Still, this doesn’t stop a dissembling ferret like Dinesh D’Souza, whose blog features the most invitingly punchable face in all conservativedom, from wondering how athiests deal with the problem of evil.

Where Is Atheism When Bad Things Happen?

Notice something interesting about the aftermath of the Virginia Tech shootings? Atheists are nowhere to be found. Every time there is a public gathering there is talk of God and divine mercy and spiritual healing.

Notice something interesting about horrible tragedies in progress? God is nowhere to be found. Sure, people talk about God afterwards. Talk and talk and talk.

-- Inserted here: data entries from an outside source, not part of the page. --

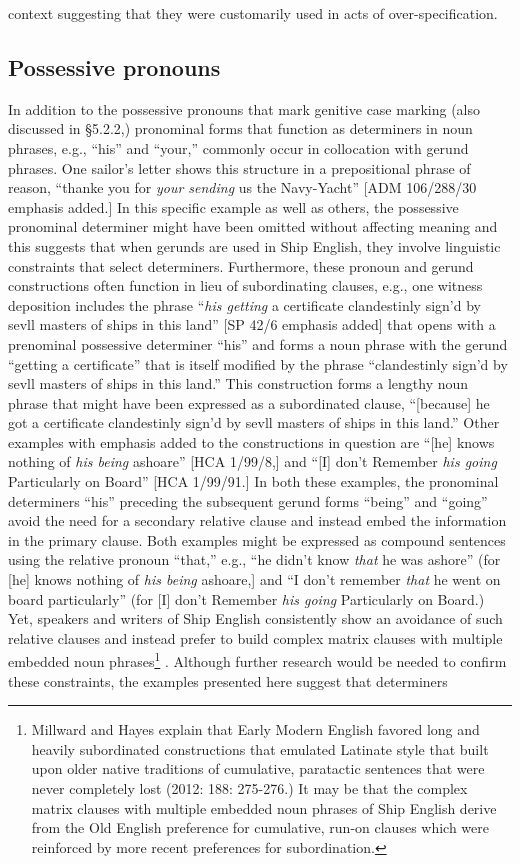 context suggesting that they were customarily used in acts of over-specification.  

\subsection{{Possessive} {pronouns}}%

  In addition to the possessive pronouns that mark genitive case marking (also discussed in §5.2.2,) pronominal forms that function as determiners in noun phrases, e.g., “his” and “your,” commonly occur in collocation with gerund phrases. One sailor’s letter shows this structure in a prepositional phrase of reason, “thanke you for \textit{your sending} us the Navy-Yacht” [ADM 106/288/30 emphasis added.] In this specific example as well as others, the possessive pronominal determiner might have been omitted without affecting meaning and this suggests that when gerunds are used in Ship English, they involve linguistic constraints that select determiners. Furthermore, these pronoun and gerund constructions often function in lieu of subordinating clauses, e.g., one witness deposition includes the phrase “\textit{his getting} a certificate clandestinly sign'd by sevll masters of ships in this land” [SP 42/6 emphasis added] that opens with a prenominal possessive determiner “his” and forms a noun phrase with the gerund “getting a certificate” that is itself modified by the phrase “clandestinly sign'd by sevll masters of ships in this land.” This construction forms a lengthy noun phrase that might have been expressed as a subordinated clause, “[because] he got a certificate clandestinly sign'd by sevll masters of ships in this land.” Other examples with emphasis added to the constructions in question are “[he] knows nothing of \textit{his being} ashoare” [HCA 1/99/8,] and “[I] don’t Remember \textit{his going} Particularly on Board” [HCA 1/99/91.] In both these examples, the pronominal determiners “his” preceding the subsequent gerund forms “being” and “going” avoid the need for a secondary relative clause and instead embed the information in the primary clause. Both examples might be expressed as compound sentences using the relative pronoun “that,” e.g., “he didn’t know \textit{that} he was ashore” (for [he] knows nothing of \textit{his being} ashoare,] and “I don’t remember \textit{that} he went on board particularly” (for [I] don’t Remember \textit{his going} Particularly on Board.) Yet, speakers and writers of Ship English consistently show an avoidance of such relative clauses and instead prefer to build complex matrix clauses with multiple embedded noun phrases\footnote{Millward and Hayes explain that Early Modern English favored long and heavily subordinated constructions that emulated Latinate style that built upon older native traditions of cumulative, paratactic sentences that were never completely lost (2012: 188: 275-276.) It may be that the complex matrix clauses with multiple embedded noun phrases of Ship English derive from the Old English preference for cumulative, run-on clauses which were reinforced by more recent preferences for subordination.} . Although further research would be needed to confirm these constraints, the examples presented here suggest that determiners  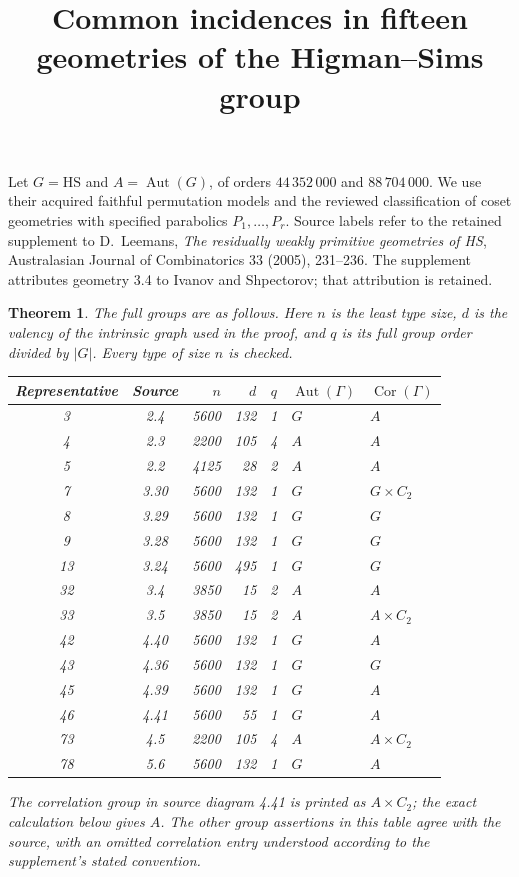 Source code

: \documentclass[11pt]{article}
\title{Common incidences in fifteen geometries of the Higman--Sims group}
\author{}\date{}
\newtheorem{theorem}{Theorem}\newtheorem{lemma}[theorem]{Lemma}
\newcommand{\Aut}{\operatorname{Aut}}\newcommand{\Cor}{\operatorname{Cor}}
\begin{document}
\maketitle
Let $G=\mathrm{HS}$ and $A=\Aut(G)$, of orders $44\,352\,000$ and
$88\,704\,000$. We use their acquired faithful permutation models and
the reviewed classification of coset geometries with specified parabolics
$P_1,\ldots,P_r$. Source labels refer to the retained supplement to
D.~Leemans, \emph{The residually weakly primitive geometries of HS},
Australasian Journal of Combinatorics 33 (2005), 231--236. The supplement
attributes geometry 3.4 to Ivanov and Shpectorov; that attribution is retained.

\begin{theorem}
The full groups are as follows. Here $n$ is the least type size, $d$ is the
valency of the intrinsic graph used in the proof, and $q$ is its full group
order divided by $|G|$. Every type of size $n$ is checked.
\begin{center}
\begin{tabular}{ccrrcll}\toprule
Representative&Source&$n$&$d$&$q$&$\Aut(\Gamma)$&$\Cor(\Gamma)$\\\midrule
3&2.4&5600&132&1&$G$&$A$\\
4&2.3&2200&105&4&$A$&$A$\\
5&2.2&4125&28&2&$A$&$A$\\
7&3.30&5600&132&1&$G$&$G\times C_2$\\
8&3.29&5600&132&1&$G$&$G$\\
9&3.28&5600&132&1&$G$&$G$\\
13&3.24&5600&495&1&$G$&$G$\\
32&3.4&3850&15&2&$A$&$A$\\
33&3.5&3850&15&2&$A$&$A\times C_2$\\
42&4.40&5600&132&1&$G$&$A$\\
43&4.36&5600&132&1&$G$&$G$\\
45&4.39&5600&132&1&$G$&$A$\\
46&4.41&5600&55&1&$G$&$A$\\
73&4.5&2200&105&4&$A$&$A\times C_2$\\
78&5.6&5600&132&1&$G$&$A$\\\bottomrule
\end{tabular}
\end{center}
The correlation group in source diagram 4.41 is printed as $A\times C_2$;
the exact calculation below gives $A$. The other group assertions in this
table agree with the source, with an omitted correlation entry understood
according to the supplement's stated convention.
\end{theorem}
\end{document}
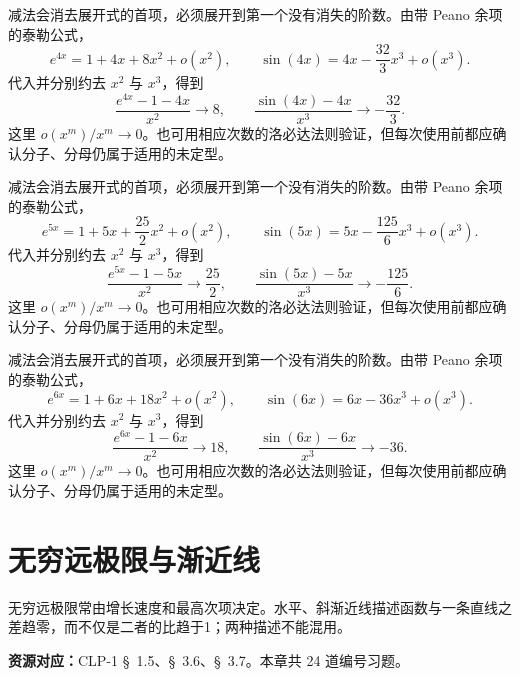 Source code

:\documentclass[12pt,fontset=fandol]{ctexart}
\begin{document}
\begin{solve}\label{ans:c3q23}
减法会消去展开式的首项，必须展开到第一个没有消失的阶数。由带 Peano 余项的泰勒公式，
\[
e^{4x}=1+4x+8x^2+o(x^2),\qquad\sin(4x)=4x-\frac{32}{3}x^3+o(x^3).
\]
代入并分别约去 $x^2$ 与 $x^3$，得到
\[
\frac{e^{4x}-1-4x}{x^2}\to 8,\qquad\frac{\sin(4x)-4x}{x^3}\to-\frac{32}{3}.
\]
这里 $o(x^m)/x^m\to0$。也可用相应次数的洛必达法则验证，但每次使用前都应确认分子、分母仍属于适用的未定型。
\end{solve}

\begin{solve}\label{ans:c3q24}
减法会消去展开式的首项，必须展开到第一个没有消失的阶数。由带 Peano 余项的泰勒公式，
\[
e^{5x}=1+5x+\frac{25}{2}x^2+o(x^2),\qquad\sin(5x)=5x-\frac{125}{6}x^3+o(x^3).
\]
代入并分别约去 $x^2$ 与 $x^3$，得到
\[
\frac{e^{5x}-1-5x}{x^2}\to \frac{25}{2},\qquad\frac{\sin(5x)-5x}{x^3}\to-\frac{125}{6}.
\]
这里 $o(x^m)/x^m\to0$。也可用相应次数的洛必达法则验证，但每次使用前都应确认分子、分母仍属于适用的未定型。
\end{solve}

\begin{solve}\label{ans:c3q25}
减法会消去展开式的首项，必须展开到第一个没有消失的阶数。由带 Peano 余项的泰勒公式，
\[
e^{6x}=1+6x+18x^2+o(x^2),\qquad\sin(6x)=6x-36x^3+o(x^3).
\]
代入并分别约去 $x^2$ 与 $x^3$，得到
\[
\frac{e^{6x}-1-6x}{x^2}\to 18,\qquad\frac{\sin(6x)-6x}{x^3}\to-36.
\]
这里 $o(x^m)/x^m\to0$。也可用相应次数的洛必达法则验证，但每次使用前都应确认分子、分母仍属于适用的未定型。
\end{solve}

\clearpage
\section{无穷远极限与渐近线}\label{sec:ch4}
无穷远极限常由增长速度和最高次项决定。水平、斜渐近线描述函数与一条直线之差趋零，而不仅是二者的比趋于1；两种描述不能混用。

\textbf{资源对应：}CLP-1 \S~1.5、\S~3.6、\S~3.7。本章共 24 道编号习题。
\end{document}
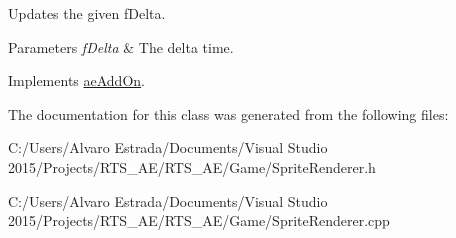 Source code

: Updates the given f\+Delta. 


\begin{DoxyParams}{Parameters}
{\em f\+Delta} & The delta time. \\
\hline
\end{DoxyParams}


Implements \hyperlink{classae_add_on_a51caa4b8680206495ea671e71991e231}{ae\+Add\+On}.



The documentation for this class was generated from the following files\+:\begin{DoxyCompactItemize}
\item 
C\+:/\+Users/\+Alvaro Estrada/\+Documents/\+Visual Studio 2015/\+Projects/\+R\+T\+S\+\_\+\+A\+E/\+R\+T\+S\+\_\+\+A\+E/\+Game/Sprite\+Renderer.\+h\item 
C\+:/\+Users/\+Alvaro Estrada/\+Documents/\+Visual Studio 2015/\+Projects/\+R\+T\+S\+\_\+\+A\+E/\+R\+T\+S\+\_\+\+A\+E/\+Game/Sprite\+Renderer.\+cpp\end{DoxyCompactItemize}
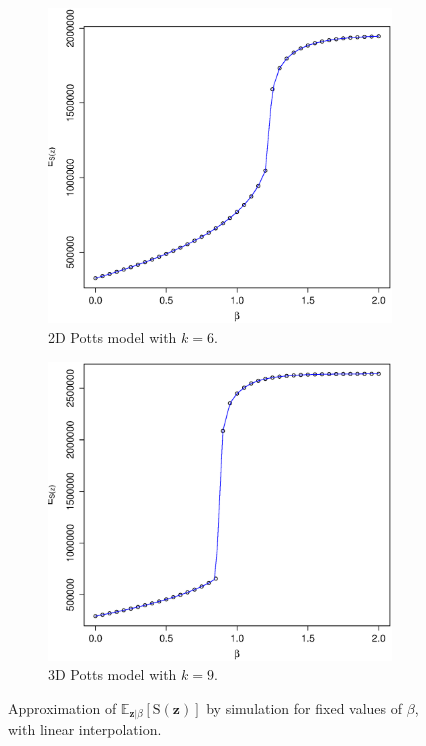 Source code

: \documentclass[nojss,shortnames]{jss}\usepackage[]{graphicx}\usepackage[]{color}
\begin{document}
\begin{figure}
        \centering
        \begin{subfigure}{0.75\textwidth}
                \includegraphics[width=\textwidth]{path2d.eps}
                \caption{2D Potts model with $k=6$.}
                \label{f:path2d}
        \end{subfigure}%
\qquad
        \begin{subfigure}{0.75\textwidth}
                \includegraphics[width=\textwidth]{path3d.eps}
                \caption{3D Potts model with $k=9$.}
                \label{f:path3d}
        \end{subfigure}%
\caption[Approximation of the sufficient statistic by simulation]{Approximation of $\mathbb{E}_{\mathbf{z} | \beta}[\mathrm{S}(\mathbf{z})]$ by simulation for fixed values of $\beta$, with linear interpolation.}
\label{f:path}
\end{figure}
\end{document}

What this tells me is that if it’s difficult to know where God is when bad things happen, it is even more difficult for atheism to deal with the problem of evil. The reason is that in a purely materialist universe, immaterial things like good and evil and souls simply do not exist. For scientific atheists like Dawkins, Cho’s shooting of all those people can be understood in this way–molecules acting upon molecules.

If this is the best that modern science has to offer us, I think we need something more than modern science.

Fine. What has he got to offer? A magical man who finds car keys and parking spots, but is eternally late for real emergencies. An absent father. A failed superhero.

So D’Souza finds science less comforting than stories about heaven. Fair enough. It probably is in some ways. But an idea is not true in proportion to its comfortingness. Part of becoming an adult is learning to deal with some pretty bleak truths, and Christianity (and theism) forestalls that part of our development by offering baseless fluffy stories.

D’Souza thinks atheists have a problem that they need to explain. I think theists do. The real issue is bigger than ‘where is God during shootings’. It’s this: Why does the universe consistently fail to show the kinds of things that we should be seeing if theism were true?